:: Task description ::
Each record that follows is to be reproduced character for character, pictures excepted.
□ □ □ □
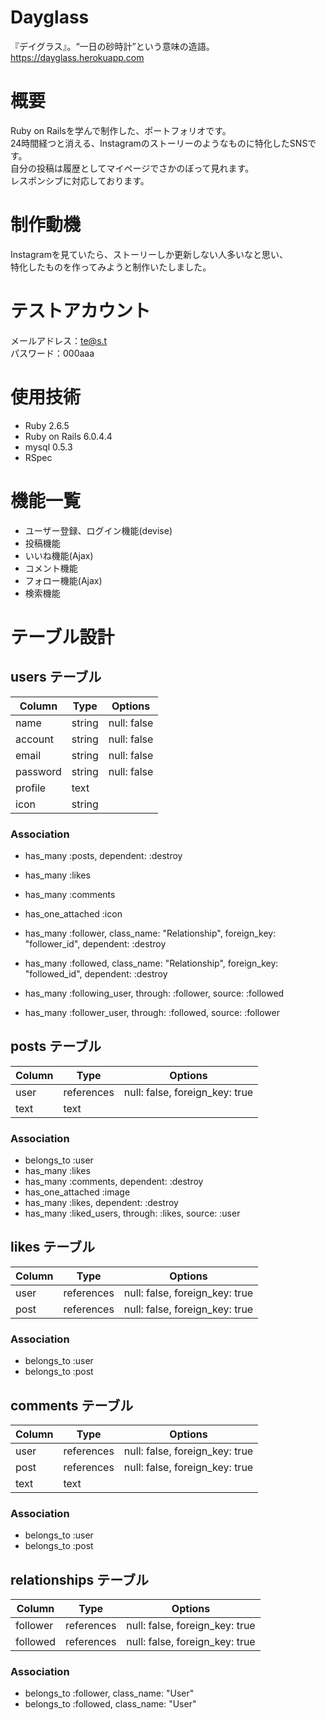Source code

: # Dayglass
『デイグラス』。“一日の砂時計”という意味の造語。  
https://dayglass.herokuapp.com

# 概要
Ruby on Railsを学んで制作した、ポートフォリオです。  
24時間経つと消える、Instagramのストーリーのようなものに特化したSNSです。  
自分の投稿は履歴としてマイページでさかのぼって見れます。  
レスポンシブに対応しております。

# 制作動機
Instagramを見ていたら、ストーリーしか更新しない人多いなと思い、  
特化したものを作ってみようと制作いたしました。

# テストアカウント
メールアドレス：te@s.t  
パスワード：000aaa

# 使用技術
- Ruby 2.6.5
- Ruby on Rails 6.0.4.4
- mysql 0.5.3
- RSpec

# 機能一覧
- ユーザー登録、ログイン機能(devise)
- 投稿機能
- いいね機能(Ajax)
- コメント機能
- フォロー機能(Ajax)
- 検索機能

# テーブル設計

## users テーブル

| Column   | Type      | Options           |
| -------- | --------- | ----------------- |
| name     | string    | null: false       |
| account  | string    | null: false       |
| email    | string    | null: false       |
| password | string    | null: false       |
| profile  | text      |                   |
| icon     | string    |                   |

### Association

- has_many :posts, dependent: :destroy
- has_many :likes
- has_many :comments
- has_one_attached :icon

- has_many :follower, class_name: "Relationship", foreign_key: "follower_id", dependent: :destroy
- has_many :followed, class_name: "Relationship", foreign_key: "followed_id", dependent: :destroy
- has_many :following_user, through: :follower, source: :followed
- has_many :follower_user, through: :followed, source: :follower

## posts テーブル

| Column   | Type       | Options                        |
| -------- | ---------- | ------------------------------ |
| user     | references | null: false, foreign_key: true |
| text     | text       |                                |

### Association

- belongs_to :user
- has_many :likes
- has_many :comments, dependent: :destroy
- has_one_attached :image
- has_many :likes, dependent: :destroy
- has_many :liked_users, through: :likes, source: :user

## likes テーブル

| Column   | Type       | Options                        |
| -------- | ---------- | ------------------------------ |
| user     | references | null: false, foreign_key: true |
| post     | references | null: false, foreign_key: true |

### Association

- belongs_to :user
- belongs_to :post

## comments テーブル

| Column   | Type       | Options                        |
| -------- | ---------- | ------------------------------ |
| user     | references | null: false, foreign_key: true |
| post     | references | null: false, foreign_key: true |
| text     | text       |                                |

### Association

- belongs_to :user
- belongs_to :post

## relationships テーブル

| Column      | Type       | Options                        |
| ----------- | ---------- | ------------------------------ |
| follower    | references | null: false, foreign_key: true |
| followed    | references | null: false, foreign_key: true |

### Association

- belongs_to :follower, class_name: "User"
- belongs_to :followed, class_name: "User"
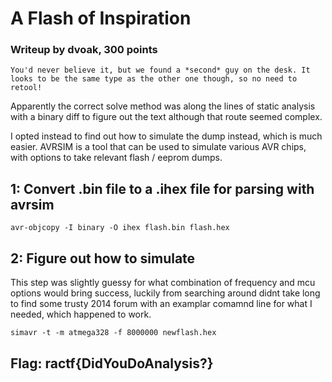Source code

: # A Flash of Inspiration

### Writeup by dvoak, 300 points

`You'd never believe it, but we found a *second* guy on the desk. It looks to be the same type as the other one though, so no need to retool!`

Apparently the correct solve method was along the lines of static analysis with a binary diff to figure out the text although that route seemed complex.

I opted instead to find out how to simulate the dump instead, which is much easier. AVRSIM is a tool that can be used to simulate various AVR chips, with options to take relevant flash / eeprom dumps.

## 1: Convert .bin file to a .ihex file for parsing with avrsim

	avr-objcopy -I binary -O ihex flash.bin flash.hex

## 2: Figure out how to simulate

This step was slightly guessy for what combination of frequency and mcu options would bring success, luckily from searching around didnt take long to find some trusty 2014 forum with an examplar comamnd line for what I needed, which happened to work.

	simavr -t -m atmega328 -f 8000000 newflash.hex 


## Flag: ractf{DidYouDoAnalysis?}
□ □ □ □
:: Answer box ::
Source code

: # Dayglass
『デイグラス』。“一日の砂時計”という意味の造語。  
https://dayglass.herokuapp.com

# 概要
Ruby on Railsを学んで制作した、ポートフォリオです。  
24時間経つと消える、Instagramのストーリーのようなものに特化したSNSです。  
自分の投稿は履歴としてマイページでさかのぼって見れます。  
レスポンシブに対応しております。

# 制作動機
Instagramを見ていたら、ストーリーしか更新しない人多いなと思い、  
特化したものを作ってみようと制作いたしました。

# テストアカウント
メールアドレス：te@s.t  
パスワード：000aaa

# 使用技術
- Ruby 2.6.5
- Ruby on Rails 6.0.4.4
- mysql 0.5.3
- RSpec

# 機能一覧
- ユーザー登録、ログイン機能(devise)
- 投稿機能
- いいね機能(Ajax)
- コメント機能
- フォロー機能(Ajax)
- 検索機能

# テーブル設計

## users テーブル

| Column   | Type      | Options           |
| -------- | --------- | ----------------- |
| name     | string    | null: false       |
| account  | string    | null: false       |
| email    | string    | null: false       |
| password | string    | null: false       |
| profile  | text      |                   |
| icon     | string    |                   |

### Association

- has_many :posts, dependent: :destroy
- has_many :likes
- has_many :comments
- has_one_attached :icon

- has_many :follower, class_name: "Relationship", foreign_key: "follower_id", dependent: :destroy
- has_many :followed, class_name: "Relationship", foreign_key: "followed_id", dependent: :destroy
- has_many :following_user, through: :follower, source: :followed
- has_many :follower_user, through: :followed, source: :follower

## posts テーブル

| Column   | Type       | Options                        |
| -------- | ---------- | ------------------------------ |
| user     | references | null: false, foreign_key: true |
| text     | text       |                                |

### Association

- belongs_to :user
- has_many :likes
- has_many :comments, dependent: :destroy
- has_one_attached :image
- has_many :likes, dependent: :destroy
- has_many :liked_users, through: :likes, source: :user

## likes テーブル

| Column   | Type       | Options                        |
| -------- | ---------- | ------------------------------ |
| user     | references | null: false, foreign_key: true |
| post     | references | null: false, foreign_key: true |

### Association

- belongs_to :user
- belongs_to :post

## comments テーブル

| Column   | Type       | Options                        |
| -------- | ---------- | ------------------------------ |
| user     | references | null: false, foreign_key: true |
| post     | references | null: false, foreign_key: true |
| text     | text       |                                |

### Association

- belongs_to :user
- belongs_to :post

## relationships テーブル

| Column      | Type       | Options                        |
| ----------- | ---------- | ------------------------------ |
| follower    | references | null: false, foreign_key: true |
| followed    | references | null: false, foreign_key: true |

### Association

- belongs_to :follower, class_name: "User"
- belongs_to :followed, class_name: "User"
Source code

: # A Flash of Inspiration

### Writeup by dvoak, 300 points

`You'd never believe it, but we found a *second* guy on the desk. It looks to be the same type as the other one though, so no need to retool!`

Apparently the correct solve method was along the lines of static analysis with a binary diff to figure out the text although that route seemed complex.

I opted instead to find out how to simulate the dump instead, which is much easier. AVRSIM is a tool that can be used to simulate various AVR chips, with options to take relevant flash / eeprom dumps.

## 1: Convert .bin file to a .ihex file for parsing with avrsim

	avr-objcopy -I binary -O ihex flash.bin flash.hex

## 2: Figure out how to simulate

This step was slightly guessy for what combination of frequency and mcu options would bring success, luckily from searching around didnt take long to find some trusty 2014 forum with an examplar comamnd line for what I needed, which happened to work.

	simavr -t -m atmega328 -f 8000000 newflash.hex 


## Flag: ractf{DidYouDoAnalysis?}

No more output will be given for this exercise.